Boys are falling behind in school—performing poorly, some even dropping out—but it’s not all the fault of boys themselves, according to a new report by OECD, a French think tank. Here’s a nugget from The Economist on the OECD findings:
Perhaps because they can be so insufferable, teenage boys are often marked down. The OECD found that boys did much better in its anonymised tests than in teacher assessments. The gap with girls in reading was a third smaller, and the gap in maths—where boys were already ahead—opened up further. In another finding that suggests a lack of even-handedness among teachers, boys are more likely than girls to be forced to repeat a year, even when they are of equal ability.What is behind this discrimination? One possibility is that teachers mark up students who are polite, eager and stay out of fights, all attributes that are more common among girls.

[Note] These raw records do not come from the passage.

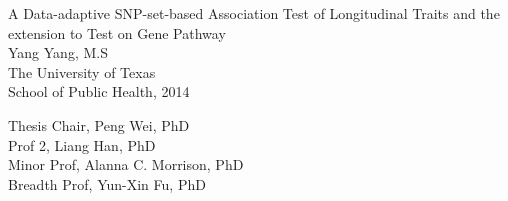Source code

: \documentclass[12pt]{article}
\begin{document}
\newpage
\thispagestyle{empty}
\doublespacing
\begin{center}
{\normalsize  A Data-adaptive SNP-set-based Association Test of Longitudinal Traits and the extension to Test on Gene Pathway}\\[2.3cm]
\singlespacing
Yang Yang, M.S\\
The University of Texas\\
School of Public Health, 2014
\end{center}

\doublespacing
\noindent
Thesis Chair, Peng Wei, PhD\\
\indent
Prof 2, Liang Han, PhD\\
Minor Prof, Alanna C. Morrison, PhD\\ 
Breadth Prof, Yun-Xin Fu, PhD



\newpage
\tableofcontents

\newpage
\listoftables

\newpage
\listoffigures
 

\newpage
\end{document}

There are, of course, other factors. The Economist notes that boys see “doing well in school” as uncool, and read for pleasure less often than girls do. But this too is a failure of the modern educational system, in that it ought to engage and challenge boys as well as it does girls. Instead, the current system prioritizes traits that girls are more likely to exhibit than boys are. It’s no wonder that parents are losing faith in the school system. In America, the rise of homeschooling across different racial and cultural groups suggests parents are casting a vote of no-confidence in the system’s ability to serve children well—and, perhaps, boys especially (see a recent Vox article on homeschooling). Homeschooling could allow, for example, parents to integrate more vocational work or physical activity into primary education. Boys need an educational system that engages them, and creating that will require thinking outside the blue box.